Louisa escapes those guards and runs into the artist. The connection is made. And the story begins.
In my house, I am surrounded by art: paintings and photos and quilts and needle work; pottery and ceramics; words, framed and bound.
I do not know and do not want to know how much any of those pieces is actually worth in dollars. That is a great fear for me, that any of them would be worth more than I could afford to keep.

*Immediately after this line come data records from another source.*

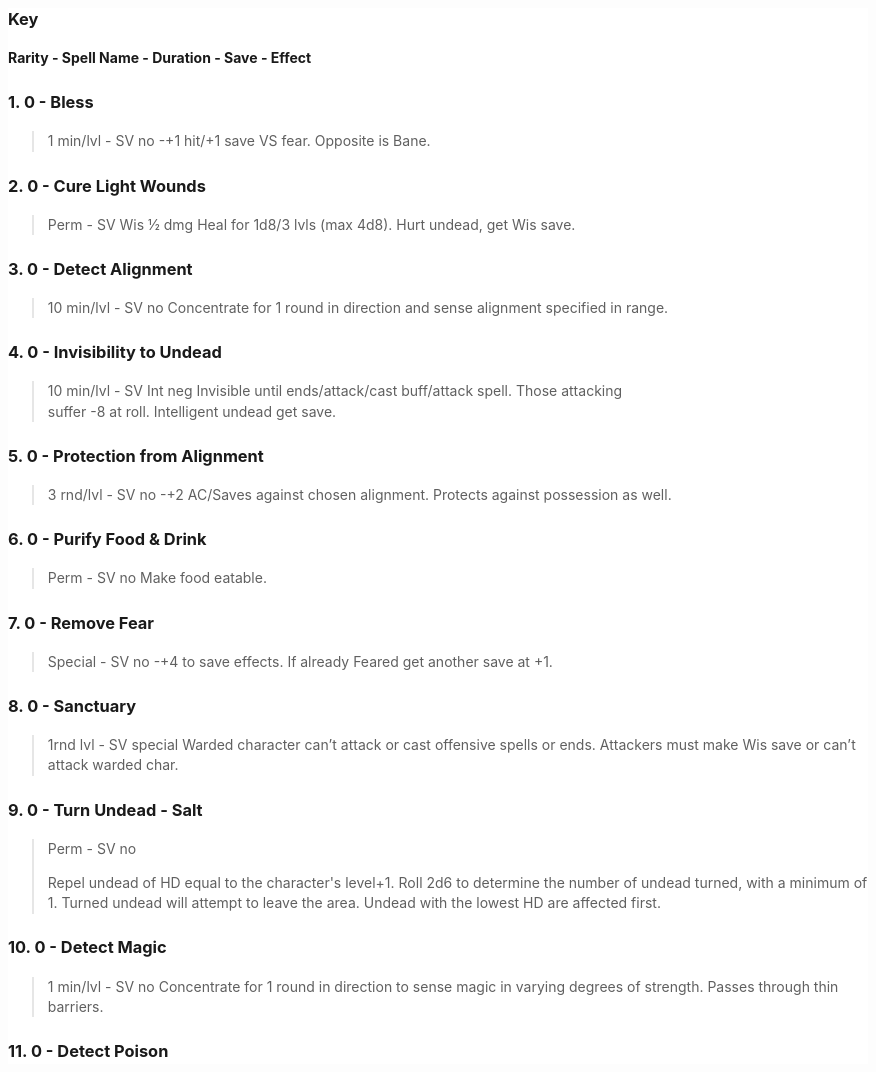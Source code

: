 ### Key

**Rarity - Spell Name - Duration - Save - Effect**

### 1. 0 - Bless

> 1 min/lvl - SV no -+1 hit/+1 save VS fear. Opposite is Bane.

### 2. 0 - Cure Light Wounds

> Perm - SV Wis ½ dmg Heal for 1d8/3 lvls (max 4d8). Hurt undead, get Wis save.

### 3. 0 - Detect Alignment

> 10 min/lvl - SV no Concentrate for 1 round in direction and sense alignment specified in range.

### 4. 0 - Invisibility to Undead

> 10 min/lvl - SV Int neg Invisible until ends/attack/cast buff/attack spell. Those attacking\
> suffer -8 at roll. Intelligent undead get save.

### 5. 0 - Protection from Alignment

> 3 rnd/lvl - SV no -+2 AC/Saves against chosen alignment. Protects against possession as well.

### 6. 0 - Purify Food & Drink

> Perm - SV no Make food eatable.

### 7. 0 - Remove Fear

> Special - SV no -+4 to save effects. If already Feared get another save at +1.

### 8. 0 - Sanctuary

> 1rnd lvl - SV special Warded character can’t attack or cast offensive spells or ends. Attackers must make Wis save or can’t attack warded char.

### 9. 0 - Turn Undead - Salt

> Perm - SV no
>
> Repel undead of HD equal to the character's level+1. Roll 2d6 to determine the number of undead turned, with a minimum of 1. Turned undead will attempt to leave the area. Undead with the lowest HD are affected first.

### 10. 0 - Detect Magic

> 1 min/lvl - SV no Concentrate for 1 round in direction to sense magic in varying degrees of strength. Passes through thin barriers.

### 11. 0 - Detect Poison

Some are by my brother and son and daughter and son-in-law. Some are gifts from people who know the art is important to me. Some I've purchased myself when I could afford it -- from galleries, from street art shows, from a man painting in the park. All of it means something to me -- mostly that there are people in this wide, strange world of humanity who communicated to me through their art that they and I share an understanding of this world. An understanding, perhaps uncommon among people of wealth and influence who have and know more than I do.
In this book, one of those childhood friends on the pier tells Louisa the story of that painting, knowing she'll "get it."
It's a hard book to read. The words are easy to understand, but the feelings are hard to feel.
Backman's books, like those of certain other writers, show me that I'll never write a "great" novel. And I am so glad they have and continue to do. Their art helps keep me sane and willing to continue on.